Q& A: Dissecting Google’s Unorthodox Stock Split

Google is poised to split its stock using an unusual method aimed at keeping co-founders Larry Page and Sergey Brin in control of the Internet's most powerful company.

Here's the twist: A new category of nonvoting "C" stock is being created to supplement the voting class of "A" shares that have been trading under the "GOOG" ticker symbol since Google's initial public offering nearly a decade ago.

The majority of non-trading "B" stock that has extra voting power will remain in the hands of Page, who is Google's CEO, and Brin, a top executive who oversees the company's experimental projects. The total number of Google shares will roughly double from the nearly 337 million outstanding as of March 17.

The Class C stock is inheriting the "GOOG" ticker symbol. The Class A stock will switch to a new symbol: "GOOGL."

Google's maneuver is expected to have at least one thing in common with other 2-for-1 stock splits. The share price will probably be cut in half beginning Thursday, the first trading session following the split.
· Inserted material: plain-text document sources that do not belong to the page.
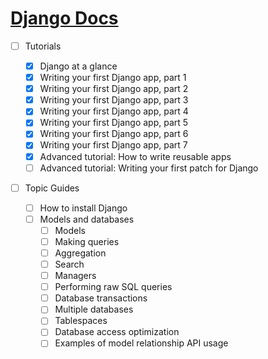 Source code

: # [Django Docs](https://docs.djangoproject.com/en/1.11/)

- [ ] Tutorials

  - [x] Django at a glance
  - [x] Writing your first Django app, part 1
  - [x] Writing your first Django app, part 2
  - [x] Writing your first Django app, part 3
  - [x] Writing your first Django app, part 4
  - [x] Writing your first Django app, part 5
  - [x] Writing your first Django app, part 6
  - [x] Writing your first Django app, part 7
  - [x] Advanced tutorial: How to write reusable apps
  - [ ] Advanced tutorial: Writing your first patch for Django

- [ ] Topic Guides

  - [ ] How to install Django
  - [ ] Models and databases
    - [ ] Models
    - [ ] Making queries
    - [ ] Aggregation
    - [ ] Search
    - [ ] Managers
    - [ ] Performing raw SQL queries
    - [ ] Database transactions
    - [ ] Multiple databases
    - [ ] Tablespaces
    - [ ] Database access optimization
    - [ ] Examples of model relationship API usage
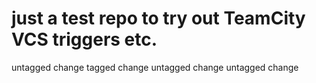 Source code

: # just a test repo to try out TeamCity VCS triggers etc.
untagged change
tagged change
untagged change 
untagged change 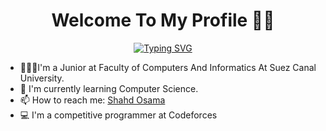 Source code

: <h1 align ="center">
  Welcome To My Profile 👋✨
</h3> 
 <p align ="center"> <a href="https://git.io/typing-svg"><img src="https://readme-typing-svg.demolab.com?font=Fira+Code&size=30&pause=1000&color=D1B1F7&random=false&width=435&lines=+I'm+Shahd+Osama+;I'm+A+CS+Student+;And++Backend+Developer" alt="Typing SVG" /></a> </h2>
 <p font-size = "20px">
   <ul>
  <li>👩🏽‍💻I'm a Junior at Faculty of Computers And Informatics At Suez Canal University.</li>
   <li>🌱 I'm currently learning Computer Science.</li>
   <li>📫 How to reach me:  <a href="shahd.osama161@gmail.com"> Shahd Osama </a> </li>
  <li>💻 I'm a competitive programmer at Codeforces</li>
 </ul>
 </p>
  
<!--

**shahd-osama/shahd-osama** is a ✨ _special_ ✨ repository because its `README.md` (this file) appears on your GitHub profile.

Here are some ideas to get you started:

- 🔭 I’m currently working on ...
- 🌱 I’m currently learning ...
- 👯 I’m looking to collaborate on ...
- 🤔 I’m looking for help with ...
- 💬 Ask me about ...
- 📫 How to reach me: ...
- 😄 Pronouns: ...
- ⚡ Fun fact: ...
-->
This means Google's Class A stock, which has been trading above $1,100, will probably drop to somewhere between $500 and $600 beginning Thursday. Google expects the Class C stock to trade in roughly the same range, though that's less of a certainty, because some investors may discount the value of the nonvoting stock.

If there is a big spread between the trading prices of the Class A and Class C shares during the first year of trading, Google Inc. will be required to pay an estimated $300 million to $7.5 billion in cash or additional stock to help make up the difference. Google agreed to those terms to settle a class-action settlement alleging the stock split was set up to benefit Page and Brin at the expense of other shareholders.